Write out again, exactly as they appear, the lines from the start of the data below through the line with "is located. |"; no pictures.

(Pictures paired with source code)
━━━━━━━━
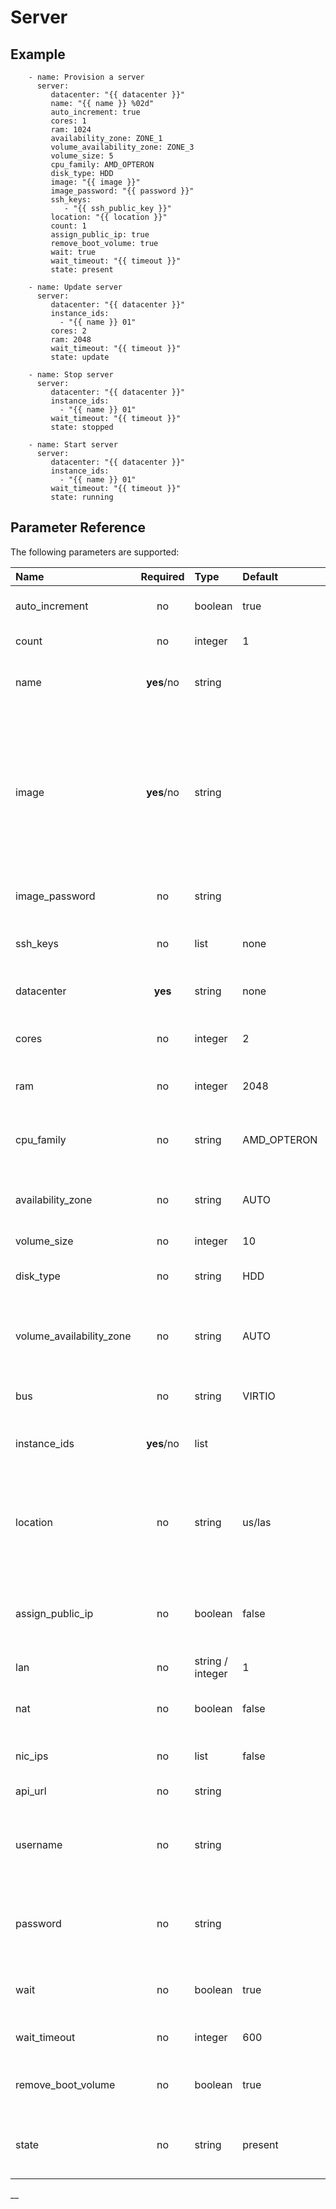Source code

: # Server

## Example

```text
    - name: Provision a server
      server:
         datacenter: "{{ datacenter }}"
         name: "{{ name }} %02d"
         auto_increment: true
         cores: 1
         ram: 1024
         availability_zone: ZONE_1
         volume_availability_zone: ZONE_3
         volume_size: 5
         cpu_family: AMD_OPTERON
         disk_type: HDD
         image: "{{ image }}"
         image_password: "{{ password }}"
         ssh_keys:
            - "{{ ssh_public_key }}"
         location: "{{ location }}"
         count: 1
         assign_public_ip: true
         remove_boot_volume: true
         wait: true
         wait_timeout: "{{ timeout }}"
         state: present

    - name: Update server
      server:
         datacenter: "{{ datacenter }}"
         instance_ids:
           - "{{ name }} 01"
         cores: 2
         ram: 2048
         wait_timeout: "{{ timeout }}"
         state: update

    - name: Stop server
      server:
         datacenter: "{{ datacenter }}"
         instance_ids:
           - "{{ name }} 01"
         wait_timeout: "{{ timeout }}"
         state: stopped

    - name: Start server
      server:
         datacenter: "{{ datacenter }}"
         instance_ids:
           - "{{ name }} 01"
         wait_timeout: "{{ timeout }}"
         state: running
```

## Parameter Reference

The following parameters are supported:

| Name | Required | Type | Default | Description |
| :--- | :---: | :--- | :--- | :--- |
| auto\_increment | no | boolean | true | Whether or not to increment created servers. |
| count | no | integer | 1 | The number of servers to create. |
| name | **yes**/no | string |  | The name of the server\(s\). Required only for `state='present'`. |
| image | **yes**/no | string |  | Image, snapshot ID or image alias to be used as template for the volume of the server. If image alias is used, provide the location and the disk_type too, in order to identify the correct image ID.  Required only for `state='present'`. |
| image\_password | no | string |  | Password set for the administrative user. |
| ssh\_keys | no | list | none | List of public SSH keys allowing access to the server. |
| datacenter | **yes** | string | none | The datacenter where the server is located. |
| cores | no | integer | 2 | The number of CPU cores to allocate to the server. |
| ram | no | integer | 2048 | The amount of memory to allocate to the server. |
| cpu\_family | no | string | AMD\_OPTERON | The CPU family type of the server: **AMD\_OPTERON**, INTEL\_XEON, INTEL\_SKYLAKE |
| availability\_zone | no | string | AUTO | The availability zone assigned to the server: **AUTO**, ZONE\_1, ZONE\_2 |
| volume\_size | no | integer | 10 | The size in GB of the boot volume. |
| disk\_type | no | string | HDD | The type of disk the volume will use: **HDD**, SSD |
| volume\_availability\_zone | no | string | AUTO | The storage availability zone assigned to the volume: **AUTO**, ZONE\_1, ZONE\_2, ZONE\_3 |
| bus | no | string | VIRTIO | The bus type for the volume: **VIRTIO**, IDE |
| instance\_ids | **yes**/no | list |  | List of instance IDs or names. **Not required** for `state='present'`. |
| location | no | string | us/las | The datacenter location used only if the module creates a default datacenter: us/las, us/ewr, de/fra, de/fkb, de/txl, gb/lhr |
| assign\_public\_ip | no | boolean | false | This will assign the server to the public LAN. The LAN is created if no LAN exists with public Internet access. |
| lan | no | string / integer | 1 | The LAN ID / Name for the server. |
| nat | no | boolean | false | The private IP address has outbound access to the Internet. |
| nic\_ips | no | list | false | List of IPs to be set in the included NIC of the server. |
| api\_url | no | string |  | The Ionos API base URL. |
| username | no | string |  | The Ionos username. Overrides the IONOS\_USERNAME environment variable. |
| password | no | string |  | The Ionos password. Overrides the IONOS\_PASSWORD environment variable. |
| wait | no | boolean | true | Wait for the instance to be in state 'running' before continuing. |
| wait\_timeout | no | integer | 600 | The number of seconds until the wait ends. |
| remove\_boot\_volume | no | boolean | true | Remove the boot volume of the server being deleted. |
| state | no | string | present | Indicate desired state of the resource: **present**, absent, running, stopped, update |

\_\_

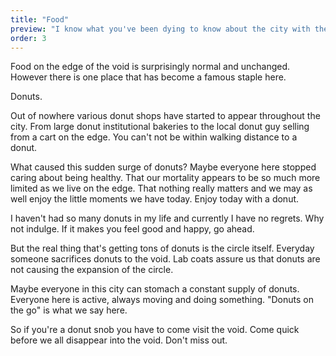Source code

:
 ```yaml
---
title: "Food"
preview: "I know what you've been dying to know about the city with the giant circle consuming the land. You're wondering what kind of food we got eh."
order: 3
---
```


Food on the edge of the void is surprisingly normal and unchanged. However there is one place that has become a famous staple here.

Donuts.

Out of nowhere various donut shops have started to appear throughout the city. From large donut institutional bakeries to the local donut guy selling from a cart on the edge. You can&#39;t not be within walking distance to a donut.

What caused this sudden surge of donuts? Maybe everyone here stopped caring about being healthy. That our mortality appears to be so much more limited as we live on the edge. That nothing really matters and we may as well enjoy the little moments we have today. Enjoy today with a donut.

I haven&#39;t had so many donuts in my life and currently I have no regrets. Why not indulge. If it makes you feel good and happy, go ahead.

But the real thing that&#39;s getting tons of donuts is the circle itself. Everyday someone sacrifices donuts to the void. Lab coats assure us that donuts are not causing the expansion of the circle.

Maybe everyone in this city can stomach a constant supply of donuts. Everyone here is active, always moving and doing something. &quot;Donuts on the go&quot; is what we say here.

So if you&#39;re a donut snob you have to come visit the void. Come quick before we all disappear into the void. Don&#39;t miss out.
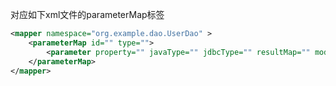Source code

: 对应如下xml文件的parameterMap标签

```xml
<mapper namespace="org.example.dao.UserDao" >
	<parameterMap id="" type="">  
	    <parameter property="" javaType="" jdbcType="" resultMap="" mode=" " typeHandler="" scale=""/>  
	</parameterMap>
</mapper>
```

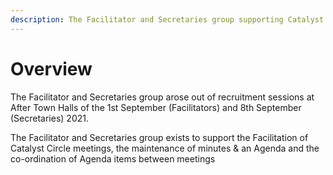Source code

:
 ```yaml
---
description: The Facilitator and Secretaries group supporting Catalyst Circle
---
```


# Overview

The Facilitator and Secretaries group arose out of recruitment sessions at After Town Halls of the 1st September \(Facilitators\) and 8th September \(Secretaries\) 2021. 

The Facilitator and Secretaries group exists to support the Facilitation of Catalyst Circle meetings, the maintenance of minutes & an Agenda and the co-ordination of Agenda items between meetings 



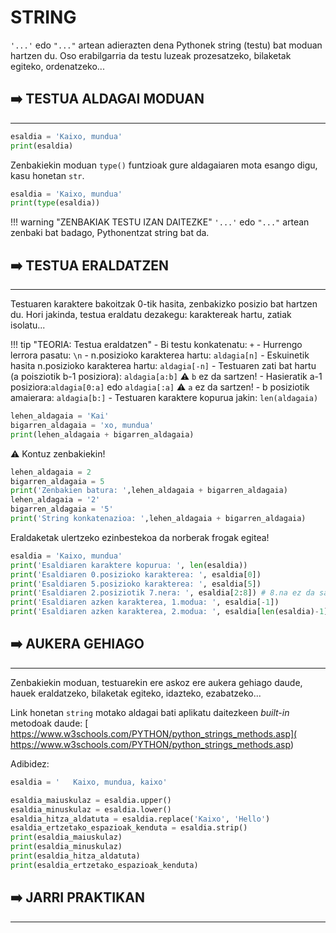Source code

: # STRING

`'...'` edo `"..."` artean adierazten dena Pythonek string (testu) bat moduan hartzen du. Oso erabilgarria da testu luzeak prozesatzeko, bilaketak egiteko, ordenatzeko...

## :arrow_right: TESTUA ALDAGAI MODUAN
<hr>

```python title="testua_aldagai_batean.py"
esaldia = 'Kaixo, mundua'
print(esaldia)
```

Zenbakiekin moduan `type()` funtzioak gure aldagaiaren mota esango digu, kasu honetan `str`.
```python title="type_str.py"
esaldia = 'Kaixo, mundua'
print(type(esaldia))
```

!!! warning "ZENBAKIAK TESTU IZAN DAITEZKE"
    `'...'` edo `"..."` artean zenbaki bat badago, Pythonentzat string bat da.

## :arrow_right: TESTUA ERALDATZEN
<hr>

Testuaren karaktere bakoitzak 0-tik hasita, zenbakizko posizio bat hartzen du. Hori jakinda, testua eraldatu dezakegu: karaktereak hartu, zatiak isolatu...

!!! tip "TEORIA: Testua eraldatzen"
    - Bi testu konkatenatu: `+`
    - Hurrengo lerrora pasatu: `\n`
    - n.posizioko karakterea hartu: `aldagia[n]`
    - Eskuinetik hasita n.posizioko karakterea hartu: `aldagia[-n]`
    - Testuaren zati bat hartu (a poisziotik b-1 posiziora): `aldagia[a:b]` :warning: `b` ez da sartzen!
    - Hasieratik a-1 posiziora:`aldagia[0:a]` edo `aldagia[:a]` :warning: `a` ez da sartzen!
    - b posiziotik amaierara: `aldagia[b:]`
    - Testuaren karaktere kopurua jakin: `len(aldagaia)`

```python title="testua_konkatenatu.py"
lehen_aldagaia = 'Kai'
bigarren_aldagaia = 'xo, mundua'
print(lehen_aldagaia + bigarren_aldagaia)
```

:warning: Kontuz zenbakiekin!

```python title="zenbakia_edo_str.py"
lehen_aldagaia = 2
bigarren_aldagaia = 5
print('Zenbakien batura: ',lehen_aldagaia + bigarren_aldagaia)
lehen_aldagaia = '2'
bigarren_aldagaia = '5'
print('String konkatenazioa: ',lehen_aldagaia + bigarren_aldagaia)

```

Eraldaketak ulertzeko ezinbestekoa da norberak frogak egitea!
```python title="eraldaketa_batzuk.py"
esaldia = 'Kaixo, mundua'
print('Esaldiaren karaktere kopurua: ', len(esaldia))
print('Esaldiaren 0.posizioko karakterea: ', esaldia[0])
print('Esaldiaren 5.posizioko karakterea: ', esaldia[5])
print('Esaldiaren 2.posiziotik 7.nera: ', esaldia[2:8]) # 8.na ez da sartzen
print('Esaldiaren azken karakterea, 1.modua: ', esaldia[-1])
print('Esaldiaren azken karakterea, 2.modua: ', esaldia[len(esaldia)-1])

```

## :arrow_right: AUKERA GEHIAGO
<hr>

Zenbakiekin moduan, testuarekin ere askoz ere aukera gehiago daude, hauek eraldatzeko, bilaketak egiteko, idazteko, ezabatzeko...

Link honetan `string` motako aldagai bati aplikatu daitezkeen *built-in* metodoak daude: [ https://www.w3schools.com/PYTHON/python_strings_methods.asp]( https://www.w3schools.com/PYTHON/python_strings_methods.asp)

Adibidez:
```python title="metodo_batzuk.py"
esaldia = '   Kaixo, mundua, kaixo'

esaldia_maiuskulaz = esaldia.upper()
esaldia_minuskulaz = esaldia.lower()
esaldia_hitza_aldatuta = esaldia.replace('Kaixo', 'Hello')
esaldia_ertzetako_espazioak_kenduta = esaldia.strip()
print(esaldia_maiuskulaz)
print(esaldia_minuskulaz)
print(esaldia_hitza_aldatuta)
print(esaldia_ertzetako_espazioak_kenduta)

```

## :arrow_right: JARRI PRAKTIKAN
<hr>


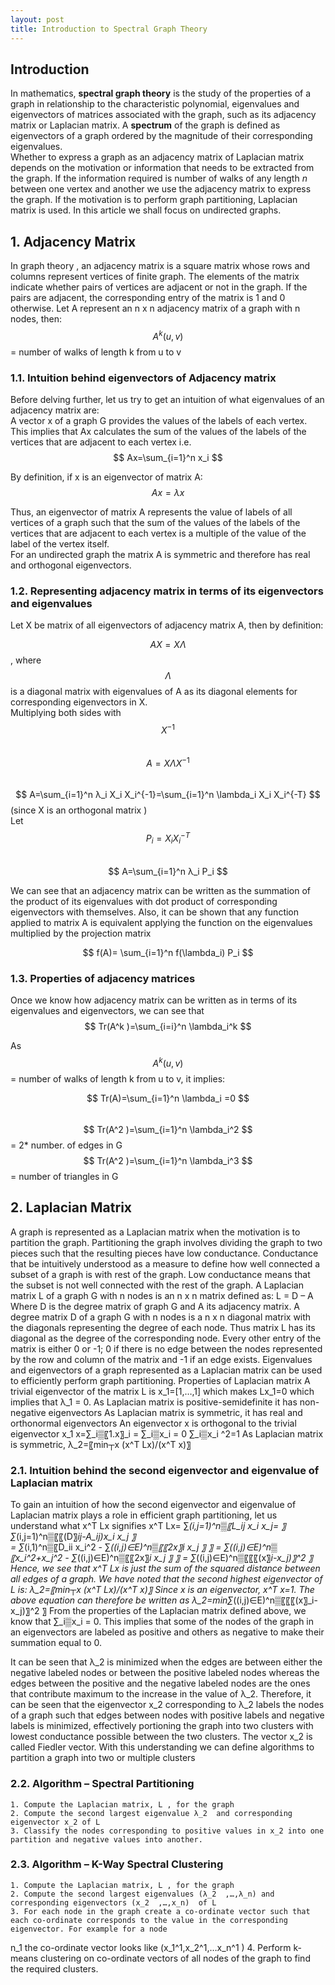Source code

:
 ```yaml
---
layout: post
title: Introduction to Spectral Graph Theory
---
```

## Introduction  
In mathematics, **spectral graph theory** is the study of the properties of a graph in relationship to the characteristic polynomial, eigenvalues and eigenvectors of matrices associated with the graph, such as its adjacency matrix or Laplacian matrix.  A **spectrum** of the graph is defined as eigenvectors of a graph ordered by the magnitude of their corresponding eigenvalues.  
Whether to express a graph as an adjacency matrix of Laplacian matrix depends on the motivation or information that needs to be extracted from the graph. If the information required is number of walks of any length _n_ between one vertex and another we use the adjacency matrix to express the graph. If the motivation is to perform graph partitioning, Laplacian matrix is used. In this article we shall focus on undirected graphs.

## 1. Adjacency Matrix  
In graph theory , an adjacency matrix is a square matrix whose rows and columns represent vertices of finite graph. The elements of the matrix indicate whether pairs of vertices are adjacent or not in the graph. If the pairs are adjacent, the corresponding entry of the matrix is 1 and 0 otherwise. 
Let A represent an n x n adjacency matrix  of a graph with n nodes, then:  
$$ A^k (u,v) $$ = number of walks of length k from u to v  
### 1.1. Intuition behind eigenvectors of Adjacency matrix
Before delving further, let us try to get an intuition of what eigenvalues of an adjacency matrix are:   
A vector x of a graph G provides the values of the labels of each vertex. This implies that Ax calculates the sum of the values of the labels of the vertices that are adjacent to each vertex i.e.  
$$ Ax=\sum_{i=1}^n x_i $$  
   
By definition, if x is an eigenvector of matrix A: 
$$  Ax=\lambda x  $$

Thus, an eigenvector of matrix A represents the value of labels of all vertices of a graph such that the sum of the values of the labels of the vertices that are adjacent to each vertex is a multiple of the value of the label of the vertex itself.  
For an undirected graph the matrix A is symmetric and therefore has real and orthogonal eigenvectors.   
### 1.2. Representing adjacency matrix in terms of its eigenvectors and eigenvalues
Let X be matrix of all eigenvectors of adjacency matrix A, then by definition:    

$$ AX=X\Lambda $$, where $$ \Lambda $$ is a diagonal matrix with eigenvalues of A as its diagonal elements for corresponding eigenvectors in X.    
Multiplying both sides with  $$ X^{-1} $$      
$$ A=X\Lambda X^{-1} $$    
$$ A=\sum_{i=1}^n λ_i  X_i X_i^{-1}=\sum_{i=1}^n \lambda_i  X_i X_i^{-T} $$ (since X is an orthogonal matrix )      
Let $$ P_i=X_i X_i^{-T} $$      
$$ A=\sum_{i=1}^n λ_i  P_i $$ 


We can see that an adjacency matrix can be written as the summation of the product of its eigenvalues with dot product of corresponding eigenvectors with themselves.
Also, it can be shown that any function applied to matrix A is equivalent applying the function on the eigenvalues multiplied by the projection matrix    
  
$$ f(A)= \sum_{i=1}^n f(\lambda_i) P_i $$  
		
### 1.3. Properties of adjacency matrices 
Once we know how adjacency matrix can be written as in terms of its eigenvalues and eigenvectors, we can see that      
$$ Tr(A^k )=\sum_{i=i}^n \lambda_i^k $$
  
As $$ A^k (u,v) $$ = number of walks of length k from u to v, it implies:  
  
$$ Tr(A)=\sum_{i=1}^n \lambda_i =0 $$ </li>    
$$ Tr(A^2 )=\sum_{i=1}^n \lambda_i^2 $$ = 2* number. of edges in G </li>   
$$ Tr(A^2 )=\sum_{i=1}^n \lambda_i^3 $$ = number of triangles in G </li>   


## 2. Laplacian Matrix  
A graph is represented as a Laplacian matrix when the motivation is to partition the graph. Partitioning the graph involves dividing the graph to two pieces such that the resulting pieces have low conductance. Conductance that be intuitively understood as a measure to define how well connected a subset of a graph is with rest of the graph. Low conductance means that the subset is not well connected with the rest of the graph.
A Laplacian matrix L of a graph G with n nodes is an n x n matrix defined as:
L = D – A
Where D is the degree matrix of graph G and A its adjacency matrix.
A degree matrix D of a graph G with n nodes is a n x n diagonal matrix with the diagonals representing the degree of each node. Thus matrix L has its diagonal as the degree of the corresponding node. Every other entry of the matrix is either 0 or -1; 0 if there is no edge between the nodes represented by the row and column of the matrix and -1 if an edge exists.
Eigenvalues and eigenvectors of a graph represented as a Laplacian matrix can be used to efficiently perform graph partitioning. 
Properties of Laplacian matrix
	A trivial eigenvector of the matrix L is x_1=[1,…,1] which makes Lx_1=0 which implies that λ_1 = 0.
	As Laplacian matrix is positive-semidefinite it  has non-negative eigenvectors
	As Laplacian matrix is symmetric, it has real and orthonormal eigenvectors
	An eigenvector x is orthogonal to the trivial eigenvector x_1 x=∑_i▒〖1.x〗_i = ∑_i▒x_i = 0
	∑_i▒x_i ^2=1
	As Laplacian matrix is symmetric, λ_2=〖min┬x  (x^T Lx)/(x^T x)〗⁡ 

### 2.1. Intuition behind the second eigenvector and eigenvalue of Laplacian matrix  
To gain an intuition of how the second eigenvector and eigenvalue of Laplacian matrix plays a role in efficient graph partitioning, let us understand what x^T Lx signifies
x^T Lx= ∑_(i,j=1)^n▒〖L_ij x_i x_j= 〗  ∑_(i,j=1)^n▒〖〖(D〗_ij-A_ij)x_i x_j  〗  
= ∑_(i,1)^n▒〖D_ii x_i^2  - ∑_((i,j)∈E)^n▒〖〖2x〗_i x_j   〗  〗
= ∑_((i,j)∈E)^n▒〖x_i^2+x_j^2  - ∑_((i,j)∈E)^n▒〖〖2x〗_i x_j   〗  〗
= ∑_((i,j)∈E)^n▒〖〖〖(x〗_i-x_j)〗^2     〗
Hence, we see that x^T Lx is just the sum of the squared distance between all edges of a graph.
We have noted that the second highest eigenvector of L is:
λ_2=〖min┬x  (x^T Lx)/(x^T x)〗⁡ 
Since x is an eigenvector, x^T x=1. The above equation can therefore be written as 
λ_2=min⁡∑_((i,j)∈E)^n▒〖〖〖(x〗_i-x_j)〗^2     〗
From the properties of the Laplacian matrix defined above, we know that ∑_i▒x_i = 0. This implies that some of the nodes of the graph in an eigenvectors are labeled as positive and others as negative to make their summation equal to 0. 








It can be seen that λ_2 is minimized when the edges are between either the negative labeled nodes or between the positive labeled nodes whereas the edges between the positive and the negative labeled nodes are the ones that contribute maximum to the increase in the value of λ_2. Therefore, it can be seen that the eigenvector x_2  corresponding to λ_2 labels the nodes of a graph such that edges between nodes with positive labels and negative labels is minimized, effectively portioning  the graph into two clusters with lowest conductance possible between the two clusters.  The vector x_2   is called Fiedler vector.
With this understanding we can define algorithms to partition a graph into two or multiple clusters  
### 2.2. Algorithm – Spectral Partitioning  
	1. Compute the Laplacian matrix, L , for the graph
	2. Compute the second largest eigenvalue λ_2  and corresponding eigenvector x_2 of L
	3. Classify the nodes corresponding to positive values in x_2 into one partition and negative values into another.
### 2.3. Algorithm – K-Way Spectral Clustering    
	1. Compute the Laplacian matrix, L , for the graph  
	2. Compute the second largest eigenvalues (λ_2  ,…,λ_n) and corresponding eigenvectors (x_2  ,…,x_n)  of L  
	3. For each node in the graph create a co-ordinate vector such that each co-ordinate corresponds to the value in the corresponding eigenvector. For example for a node 
n_1 the co-ordinate vector looks like  (x_1^1,x_2^1,…x_n^1 )
	4. Perform k-means clustering on co-ordinate vectors of all nodes of the graph to find the required clusters.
━━━━━━━━
WRITTEN SOLUTION -
Source code

: # Server

## Example

```text
    - name: Provision a server
      server:
         datacenter: "{{ datacenter }}"
         name: "{{ name }} %02d"
         auto_increment: true
         cores: 1
         ram: 1024
         availability_zone: ZONE_1
         volume_availability_zone: ZONE_3
         volume_size: 5
         cpu_family: AMD_OPTERON
         disk_type: HDD
         image: "{{ image }}"
         image_password: "{{ password }}"
         ssh_keys:
            - "{{ ssh_public_key }}"
         location: "{{ location }}"
         count: 1
         assign_public_ip: true
         remove_boot_volume: true
         wait: true
         wait_timeout: "{{ timeout }}"
         state: present

    - name: Update server
      server:
         datacenter: "{{ datacenter }}"
         instance_ids:
           - "{{ name }} 01"
         cores: 2
         ram: 2048
         wait_timeout: "{{ timeout }}"
         state: update

    - name: Stop server
      server:
         datacenter: "{{ datacenter }}"
         instance_ids:
           - "{{ name }} 01"
         wait_timeout: "{{ timeout }}"
         state: stopped

    - name: Start server
      server:
         datacenter: "{{ datacenter }}"
         instance_ids:
           - "{{ name }} 01"
         wait_timeout: "{{ timeout }}"
         state: running
```

## Parameter Reference

The following parameters are supported:

| Name | Required | Type | Default | Description |
| :--- | :---: | :--- | :--- | :--- |
| auto\_increment | no | boolean | true | Whether or not to increment created servers. |
| count | no | integer | 1 | The number of servers to create. |
| name | **yes**/no | string |  | The name of the server\(s\). Required only for `state='present'`. |
| image | **yes**/no | string |  | Image, snapshot ID or image alias to be used as template for the volume of the server. If image alias is used, provide the location and the disk_type too, in order to identify the correct image ID.  Required only for `state='present'`. |
| image\_password | no | string |  | Password set for the administrative user. |
| ssh\_keys | no | list | none | List of public SSH keys allowing access to the server. |
| datacenter | **yes** | string | none | The datacenter where the server is located. |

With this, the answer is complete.